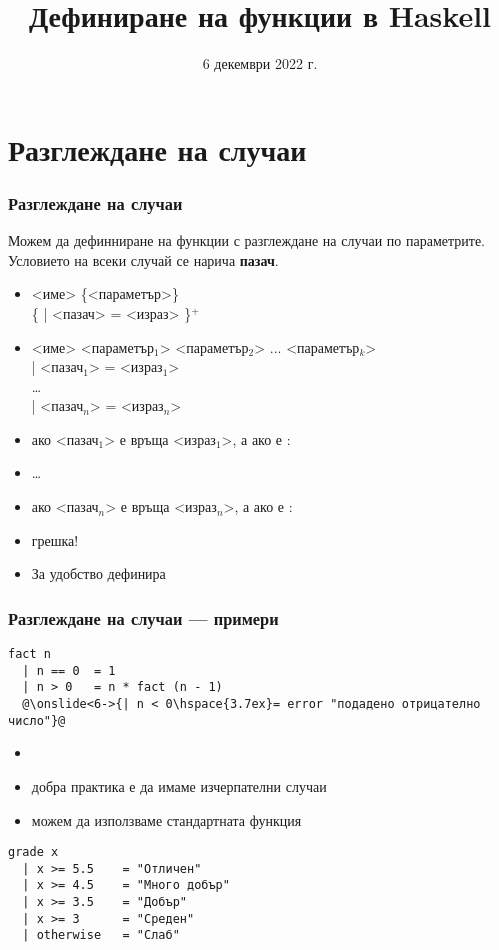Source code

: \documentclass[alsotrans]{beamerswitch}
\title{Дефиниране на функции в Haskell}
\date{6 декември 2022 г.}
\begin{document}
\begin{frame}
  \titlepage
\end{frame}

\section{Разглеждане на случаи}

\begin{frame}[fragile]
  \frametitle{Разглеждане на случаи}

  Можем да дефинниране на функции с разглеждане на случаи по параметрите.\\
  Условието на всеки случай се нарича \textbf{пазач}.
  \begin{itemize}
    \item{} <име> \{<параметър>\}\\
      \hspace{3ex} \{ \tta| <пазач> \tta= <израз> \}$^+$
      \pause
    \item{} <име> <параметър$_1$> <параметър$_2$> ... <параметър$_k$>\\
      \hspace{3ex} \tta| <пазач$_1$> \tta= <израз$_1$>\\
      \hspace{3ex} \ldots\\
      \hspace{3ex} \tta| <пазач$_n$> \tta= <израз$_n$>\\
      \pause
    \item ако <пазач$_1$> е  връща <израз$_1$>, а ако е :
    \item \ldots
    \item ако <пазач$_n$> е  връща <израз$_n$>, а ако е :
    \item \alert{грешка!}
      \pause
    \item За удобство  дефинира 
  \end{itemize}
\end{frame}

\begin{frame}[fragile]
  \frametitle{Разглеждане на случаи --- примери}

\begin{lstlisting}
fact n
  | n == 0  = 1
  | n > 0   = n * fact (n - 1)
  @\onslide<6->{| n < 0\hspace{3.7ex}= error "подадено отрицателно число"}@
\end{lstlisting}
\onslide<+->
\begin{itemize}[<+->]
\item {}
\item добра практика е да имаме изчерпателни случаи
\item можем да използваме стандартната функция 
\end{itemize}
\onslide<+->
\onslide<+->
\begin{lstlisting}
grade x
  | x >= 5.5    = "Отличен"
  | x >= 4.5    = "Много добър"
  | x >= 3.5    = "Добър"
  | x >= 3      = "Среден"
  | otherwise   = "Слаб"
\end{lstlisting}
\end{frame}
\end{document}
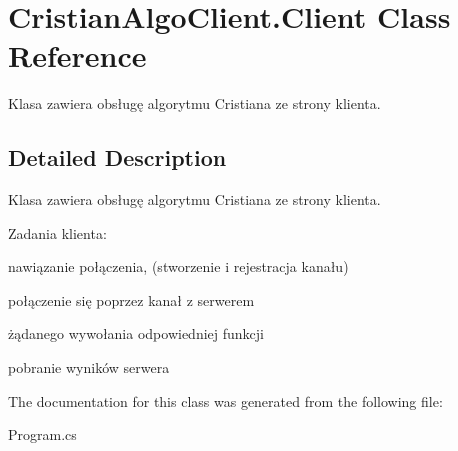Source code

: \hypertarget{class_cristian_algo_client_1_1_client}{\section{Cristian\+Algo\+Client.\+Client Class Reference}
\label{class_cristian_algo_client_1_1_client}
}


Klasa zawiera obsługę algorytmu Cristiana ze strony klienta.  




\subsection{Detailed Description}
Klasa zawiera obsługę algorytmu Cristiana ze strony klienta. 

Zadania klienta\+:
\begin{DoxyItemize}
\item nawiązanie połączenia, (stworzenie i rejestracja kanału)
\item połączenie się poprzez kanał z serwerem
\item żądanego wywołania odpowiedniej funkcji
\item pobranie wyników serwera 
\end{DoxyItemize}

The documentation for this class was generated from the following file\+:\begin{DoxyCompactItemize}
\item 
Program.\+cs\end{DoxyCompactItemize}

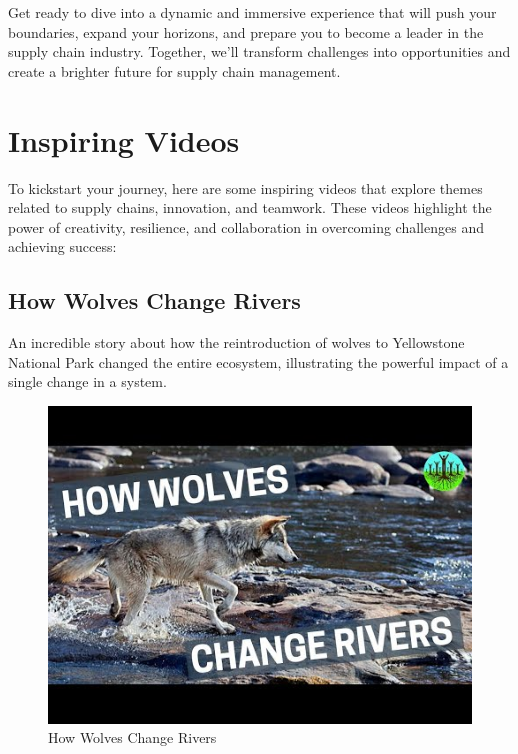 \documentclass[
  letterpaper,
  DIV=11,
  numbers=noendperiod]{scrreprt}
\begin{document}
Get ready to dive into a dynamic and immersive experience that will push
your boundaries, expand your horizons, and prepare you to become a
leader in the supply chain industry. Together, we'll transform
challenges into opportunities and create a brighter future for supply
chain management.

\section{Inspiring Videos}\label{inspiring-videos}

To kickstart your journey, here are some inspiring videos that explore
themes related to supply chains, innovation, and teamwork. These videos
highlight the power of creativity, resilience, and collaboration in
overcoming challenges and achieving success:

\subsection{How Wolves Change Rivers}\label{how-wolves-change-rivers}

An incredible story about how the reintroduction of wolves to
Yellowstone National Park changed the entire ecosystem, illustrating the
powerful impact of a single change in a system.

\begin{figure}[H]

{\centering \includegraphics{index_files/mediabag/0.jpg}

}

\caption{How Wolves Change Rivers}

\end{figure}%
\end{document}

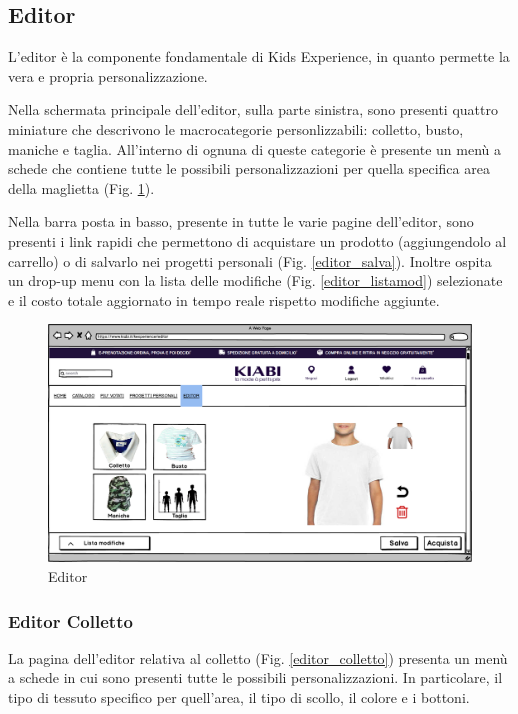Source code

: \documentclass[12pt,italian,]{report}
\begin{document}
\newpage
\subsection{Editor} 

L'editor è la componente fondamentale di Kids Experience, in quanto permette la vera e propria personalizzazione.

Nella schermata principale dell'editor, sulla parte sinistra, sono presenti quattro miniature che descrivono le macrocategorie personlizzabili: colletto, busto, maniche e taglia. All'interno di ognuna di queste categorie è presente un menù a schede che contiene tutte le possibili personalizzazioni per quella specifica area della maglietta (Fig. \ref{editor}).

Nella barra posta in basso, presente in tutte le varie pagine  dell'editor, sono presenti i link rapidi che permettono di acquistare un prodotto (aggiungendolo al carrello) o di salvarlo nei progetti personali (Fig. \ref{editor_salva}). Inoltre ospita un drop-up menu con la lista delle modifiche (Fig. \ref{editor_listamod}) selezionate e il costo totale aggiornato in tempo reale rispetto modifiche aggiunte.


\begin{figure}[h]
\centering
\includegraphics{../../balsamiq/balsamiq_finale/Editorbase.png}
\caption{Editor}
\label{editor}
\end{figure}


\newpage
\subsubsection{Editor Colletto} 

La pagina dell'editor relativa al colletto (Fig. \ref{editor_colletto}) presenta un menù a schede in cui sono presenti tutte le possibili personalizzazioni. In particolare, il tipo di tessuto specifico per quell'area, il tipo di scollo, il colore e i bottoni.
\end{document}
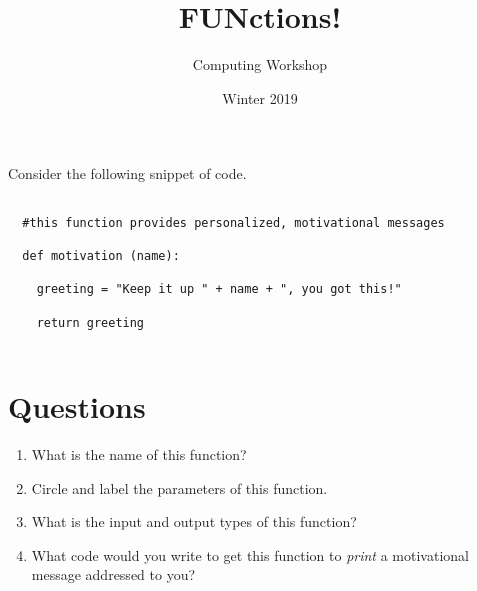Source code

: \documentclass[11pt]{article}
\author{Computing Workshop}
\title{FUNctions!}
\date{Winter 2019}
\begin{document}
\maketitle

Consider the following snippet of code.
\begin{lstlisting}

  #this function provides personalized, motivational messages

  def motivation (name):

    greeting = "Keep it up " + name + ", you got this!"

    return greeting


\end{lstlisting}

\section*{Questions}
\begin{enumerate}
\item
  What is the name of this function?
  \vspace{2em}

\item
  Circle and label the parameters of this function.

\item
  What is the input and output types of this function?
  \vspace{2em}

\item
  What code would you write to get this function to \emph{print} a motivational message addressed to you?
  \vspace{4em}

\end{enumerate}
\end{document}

Required work —
The expected response is every line of the material, written out exactly, with the images removed.

Reply to the exercise —
Source code

: \documentclass[alsotrans]{beamerswitch}
\title{Дефиниране на функции в Haskell}
\date{6 декември 2022 г.}
\begin{document}
\begin{frame}
  \titlepage
\end{frame}

\section{Разглеждане на случаи}

\begin{frame}[fragile]
  \frametitle{Разглеждане на случаи}

  Можем да дефинниране на функции с разглеждане на случаи по параметрите.\\
  Условието на всеки случай се нарича \textbf{пазач}.
  \begin{itemize}
    \item{} <име> \{<параметър>\}\\
      \hspace{3ex} \{ \tta| <пазач> \tta= <израз> \}$^+$
      \pause
    \item{} <име> <параметър$_1$> <параметър$_2$> ... <параметър$_k$>\\
      \hspace{3ex} \tta| <пазач$_1$> \tta= <израз$_1$>\\
      \hspace{3ex} \ldots\\
      \hspace{3ex} \tta| <пазач$_n$> \tta= <израз$_n$>\\
      \pause
    \item ако <пазач$_1$> е  връща <израз$_1$>, а ако е :
    \item \ldots
    \item ако <пазач$_n$> е  връща <израз$_n$>, а ако е :
    \item \alert{грешка!}
      \pause
    \item За удобство  дефинира 
  \end{itemize}
\end{frame}

\begin{frame}[fragile]
  \frametitle{Разглеждане на случаи --- примери}

\begin{lstlisting}
fact n
  | n == 0  = 1
  | n > 0   = n * fact (n - 1)
  @\onslide<6->{| n < 0\hspace{3.7ex}= error "подадено отрицателно число"}@
\end{lstlisting}
\onslide<+->
\begin{itemize}[<+->]
\item {}
\item добра практика е да имаме изчерпателни случаи
\item можем да използваме стандартната функция 
\end{itemize}
\onslide<+->
\onslide<+->
\begin{lstlisting}
grade x
  | x >= 5.5    = "Отличен"
  | x >= 4.5    = "Много добър"
  | x >= 3.5    = "Добър"
  | x >= 3      = "Среден"
  | otherwise   = "Слаб"
\end{lstlisting}
\end{frame}
\end{document}
Source code

: \hypertarget{class_cristian_algo_client_1_1_client}{\section{Cristian\+Algo\+Client.\+Client Class Reference}
\label{class_cristian_algo_client_1_1_client}
}


Klasa zawiera obsługę algorytmu Cristiana ze strony klienta.  




\subsection{Detailed Description}
Klasa zawiera obsługę algorytmu Cristiana ze strony klienta. 

Zadania klienta\+:
\begin{DoxyItemize}
\item nawiązanie połączenia, (stworzenie i rejestracja kanału)
\item połączenie się poprzez kanał z serwerem
\item żądanego wywołania odpowiedniej funkcji
\item pobranie wyników serwera 
\end{DoxyItemize}

The documentation for this class was generated from the following file\+:\begin{DoxyCompactItemize}
\item 
Program.\+cs\end{DoxyCompactItemize}

 \documentclass[
  letterpaper,
  DIV=11,
  numbers=noendperiod]{scrreprt}
\begin{document}
Get ready to dive into a dynamic and immersive experience that will push
your boundaries, expand your horizons, and prepare you to become a
leader in the supply chain industry. Together, we'll transform
challenges into opportunities and create a brighter future for supply
chain management.

\section{Inspiring Videos}\label{inspiring-videos}

To kickstart your journey, here are some inspiring videos that explore
themes related to supply chains, innovation, and teamwork. These videos
highlight the power of creativity, resilience, and collaboration in
overcoming challenges and achieving success:

\subsection{How Wolves Change Rivers}\label{how-wolves-change-rivers}

An incredible story about how the reintroduction of wolves to
Yellowstone National Park changed the entire ecosystem, illustrating the
powerful impact of a single change in a system.

\begin{figure}[H]

{\centering \includegraphics{index_files/mediabag/0.jpg}

}

\caption{How Wolves Change Rivers}

\end{figure}%
\end{document}

Source code

: \documentclass[12pt,italian,]{report}
\begin{document}
\newpage
\subsection{Editor} 

L'editor è la componente fondamentale di Kids Experience, in quanto permette la vera e propria personalizzazione.

Nella schermata principale dell'editor, sulla parte sinistra, sono presenti quattro miniature che descrivono le macrocategorie personlizzabili: colletto, busto, maniche e taglia. All'interno di ognuna di queste categorie è presente un menù a schede che contiene tutte le possibili personalizzazioni per quella specifica area della maglietta (Fig. \ref{editor}).

Nella barra posta in basso, presente in tutte le varie pagine  dell'editor, sono presenti i link rapidi che permettono di acquistare un prodotto (aggiungendolo al carrello) o di salvarlo nei progetti personali (Fig. \ref{editor_salva}). Inoltre ospita un drop-up menu con la lista delle modifiche (Fig. \ref{editor_listamod}) selezionate e il costo totale aggiornato in tempo reale rispetto modifiche aggiunte.


\begin{figure}[h]
\centering
\includegraphics{../../balsamiq/balsamiq_finale/Editorbase.png}
\caption{Editor}
\label{editor}
\end{figure}


\newpage
\subsubsection{Editor Colletto} 

La pagina dell'editor relativa al colletto (Fig. \ref{editor_colletto}) presenta un menù a schede in cui sono presenti tutte le possibili personalizzazioni. In particolare, il tipo di tessuto specifico per quell'area, il tipo di scollo, il colore e i bottoni.
\end{document}
Source code

: \documentclass[11pt]{article}
\author{Computing Workshop}
\title{FUNctions!}
\date{Winter 2019}
\begin{document}
\maketitle

Consider the following snippet of code.
\begin{lstlisting}

  #this function provides personalized, motivational messages

  def motivation (name):

    greeting = "Keep it up " + name + ", you got this!"

    return greeting


\end{lstlisting}

\section*{Questions}
\begin{enumerate}
\item
  What is the name of this function?
  \vspace{2em}

\item
  Circle and label the parameters of this function.

\item
  What is the input and output types of this function?
  \vspace{2em}

\item
  What code would you write to get this function to \emph{print} a motivational message addressed to you?
  \vspace{4em}

\end{enumerate}
\end{document}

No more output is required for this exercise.